Join:在data source中点击要join的sheet,看到sheet的信息后注意点击中上方表的小长方块,然后拖动要join的另一个table,中间会出现两个重合的圆,来调节join的类型.

Blending是特别版本的join,join只能join同类型的data,但blending可以join不同版本的,比如excel join到sql dataset.
Join时会说left和right table,blending中叫做primary data source和secondary data source.

当Blending时有两个相同的key.
Blending will result certain level of data aggregation(sum, avg, etc…)
default: sum相加
如果是无法sum的char值,会返回星号*.
如果Blending时没有相同的key,会返回null.

Scattor plot

我们发现scattor plot需要三个值.两个负责建立坐标(columns + rows)还有一个是数值,导入marks里面.

比如column:transation + rows:amount + marks:customer_id
customer_id作为每个customer的信息导入.

关于出现的outlier:删掉或对column/row进行对数(log)转换.

对数转换:使用calculate field中的sum和log function.

按子类别计算更多的detail:

增加calculated field:
{ fixed[Sub category]: avg([Amount]) }
并增加在mark中的size上.
以及因为是value的计算,tableau会自动求和,但我们不需要求整个sub category的sum,所以得改成avg.

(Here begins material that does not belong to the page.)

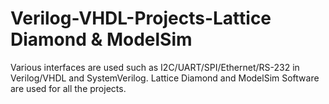 # Verilog-VHDL-Projects-Lattice Diamond & ModelSim
 Various interfaces are used such as I2C/UART/SPI/Ethernet/RS-232 in Verilog/VHDL and SystemVerilog.
 Lattice Diamond and ModelSim Software  are used for all the projects.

Clusters:在analytics的区域,给scattor plot分不同的群体.
把在marks中生成的cluster可以拖入会data里的string value区域,可以保留并用在其他的图中.

Bar chart

Bar chart需要一个分组作为rows(刚刚的cluster group),以及一个数值(amount)作为值(marks).然后点击右上方的show me中的bar chart.
How many ppl in a cluster group, add calculated field:
CountD([Customer ID])

我们可以做一个两头bar chart:
将distinct customer ID也作为column值,做一个左右并排的bar chart.再选中其中的一个右键选取edit axis并reversed.

在最上方的工具栏里有swap rows and columns很好用.

Dashboard

将chart(sheet)集合在一起的地方,还能加action,实时比较不同category下的分析数据,很牛逼.
例如:将某个category base的bar chart右键use as filter,那么点击某个category,其他的图标就会计算那个category下的数据.

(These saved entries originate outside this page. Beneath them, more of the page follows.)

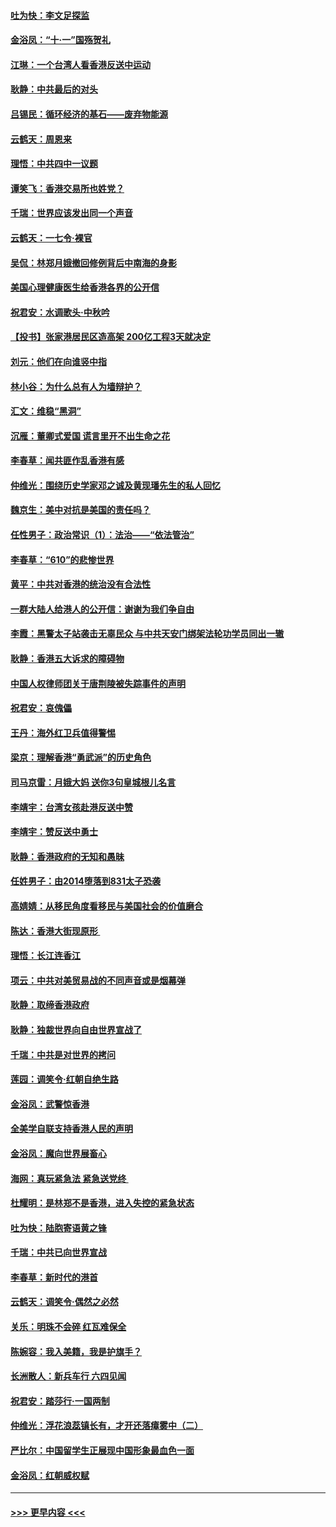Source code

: #### [吐为快：李文足探监](../pages/nsc993/n11509622.md?t=09101844) 
#### [金浴凤：“十‧一”国殇贺礼](../pages/nsc993/n11509593.md?t=09101844) 
#### [江琳：一个台湾人看香港反送中运动](../pages/nsc993/n11509211.md?t=09101844) 
#### [耿静：中共最后的对头](../pages/nsc993/n11508308.md?t=09101844) 
#### [吕锡民：循环经济的基石——废弃物能源](../pages/nsc993/n11508212.md?t=09101844) 
#### [云鹤天：周恩来](../pages/nsc993/n11508055.md?t=09101844) 
#### [理悟：中共四中一议题](../pages/nsc993/n11507782.md?t=09101844) 
#### [谭笑飞：香港交易所也姓党？](../pages/nsc993/n11507753.md?t=09101844) 
#### [千瑞：世界应该发出同一个声音](../pages/nsc993/n11507290.md?t=09101844) 
#### [云鹤天：一七令‧裸官](../pages/nsc993/n11507177.md?t=09101844) 
#### [吴侃：林郑月娥撤回修例背后中南海的身影](../pages/nsc993/n11506876.md?t=09101844) 
#### [美国心理健康医生给香港各界的公开信](../pages/nsc993/n11506809.md?t=09101844) 
#### [祝君安：水调歌头‧中秋吟](../pages/nsc993/n11506758.md?t=09101844) 
#### [【投书】张家港居民区造高架 200亿工程3天就决定](../pages/nsc993/n11506682.md?t=09101844) 
#### [刘元：他们在向谁竖中指](../pages/nsc993/n11505384.md?t=09101844) 
#### [林小谷：为什么总有人为墙辩护？](../pages/nsc993/n11505226.md?t=09101844) 
#### [汇文：维稳“黑洞”](../pages/nsc993/n11504347.md?t=09101844) 
#### [沉雁：董卿式爱国 谎言里开不出生命之花](../pages/nsc993/n11503215.md?t=09101844) 
#### [李春草：闻共匪作乱香港有感](../pages/nsc993/n11503072.md?t=09101844) 
#### [仲维光：围绕历史学家邓之诚及黄现璠先生的私人回忆](../pages/nsc993/n11501330.md?t=09101844) 
#### [魏京生：美中对抗是美国的责任吗？](../pages/nsc993/n11500723.md?t=09101844) 
#### [任性男子：政治常识（1）：法治——“依法管治”](../pages/nsc993/n11500791.md?t=09101844) 
#### [李春草：“610”的悲惨世界](../pages/nsc993/n11501141.md?t=09101844) 
#### [黄平：中共对香港的统治没有合法性](../pages/nsc993/n11499473.md?t=09101844) 
#### [一群大陆人给港人的公开信：谢谢为我们争自由](../pages/nsc993/n11500402.md?t=09101844) 
#### [李霞：黑警太子站袭击无辜民众 与中共天安门绑架法轮功学员同出一辙](../pages/nsc993/n11499805.md?t=09101844) 
#### [耿静：香港五大诉求的障碍物](../pages/nsc993/n11497578.md?t=09101844) 
#### [中国人权律师团关于唐荆陵被失踪事件的声明](../pages/nsc993/n11500014.md?t=09101844) 
#### [祝君安：哀傀儡](../pages/nsc993/n11499776.md?t=09101844) 
#### [王丹：海外红卫兵值得警惕](../pages/nsc993/n11498138.md?t=09101844) 
#### [梁京：理解香港“勇武派”的历史角色](../pages/nsc993/n11498006.md?t=09101844) 
#### [司马京雷：月娥大妈  送你3句皇城根儿名言](../pages/nsc993/n11497885.md?t=09101844) 
#### [李靖宇：台湾女孩赴港反送中赞](../pages/nsc993/n11497721.md?t=09101844) 
#### [李靖宇：赞反送中勇士](../pages/nsc993/n11497452.md?t=09101844) 
#### [耿静：香港政府的无知和愚昧](../pages/nsc993/n11494238.md?t=09101844) 
#### [任姓男子：由2014堕落到831太子恐袭](../pages/nsc993/n11496683.md?t=09101844) 
#### [高婧婧：从移民角度看移民与美国社会的价值磨合](../pages/nsc993/n11495757.md?t=09101844) 
#### [陈达：香港大街现原形 ](../pages/nsc993/n11495441.md?t=09101844) 
#### [理悟：长江连香江](../pages/nsc993/n11495377.md?t=09101844) 
#### [项云：中共对美贸易战的不同声音或是烟幕弹](../pages/nsc993/n11494929.md?t=09101844) 
#### [耿静：取缔香港政府](../pages/nsc993/n11494218.md?t=09101844) 
#### [耿静：独裁世界向自由世界宣战了](../pages/nsc993/n11494190.md?t=09101844) 
#### [千瑞：中共是对世界的拷问](../pages/nsc993/n11493021.md?t=09101844) 
#### [莲园：调笑令‧红朝自绝生路](../pages/nsc993/n11493011.md?t=09101844) 
#### [金浴凤：武警惊香港](../pages/nsc993/n11492994.md?t=09101844) 
#### [全美学自联支持香港人民的声明](../pages/nsc993/n11492630.md?t=09101844) 
#### [金浴凤：魔向世界展畜心](../pages/nsc993/n11492599.md?t=09101844) 
#### [海网：真玩紧急法 紧急送党终 ](../pages/nsc993/n11492535.md?t=09101844) 
#### [杜耀明：是林郑不是香港，进入失控的紧急状态](../pages/nsc993/n11491420.md?t=09101844) 
#### [吐为快：陆胞寄语黄之锋](../pages/nsc993/n11491117.md?t=09101844) 
#### [千瑞：中共已向世界宣战](../pages/nsc993/n11490123.md?t=09101844) 
#### [李春草：新时代的港首](../pages/nsc993/n11489864.md?t=09101844) 
#### [云鹤天：调笑令·偶然之必然](../pages/nsc993/n11489701.md?t=09101844) 
#### [关乐：明珠不会碎 红瓦难保全](../pages/nsc993/n11489647.md?t=09101844) 
#### [陈婉容：我入美籍，我是护旗手？](../pages/nsc993/n11487908.md?t=09101844) 
#### [长洲散人：新兵车行 六四见闻](../pages/nsc993/n11487729.md?t=09101844) 
#### [祝君安：踏莎行‧一国两制](../pages/nsc993/n11487699.md?t=09101844) 
#### [仲维光：浮花浪蕊镇长有，才开还落瘴雾中（二）](../pages/nsc993/n11483286.md?t=09101844) 
#### [严比尔：中国留学生正展现中国形象最血色一面](../pages/nsc993/n11485145.md?t=09101844) 
#### [金浴凤：红朝威权赋](../pages/nsc993/n11485191.md?t=09101844) 

----
#### [ >>> 更早内容 <<< ](../indexes/nsc993-earlier.md)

正常流程:在dashboard tool bar中添加action,选择highlight就只会high light,不会把其他的数据隐藏.
source sheet:用于选取的category base的sheet.

在查看图表每个数值的时候可以修改tooltip整理每个数值的标签.
可以将其他想要加入的数据添加到marks的detail里,再在tooltip中的insert加入.

Marks上面的filters可以用category类的值来选择要研究的数据.

常用普通表格之colouring.
可以将measure value按住ctrl拖入color(复制一份使用colour),然后选择square,表格上就会按照数据的大小决定颜色深浅.
如果有多列的数据,在colour中有use separate legend可以分别辨识颜色深浅.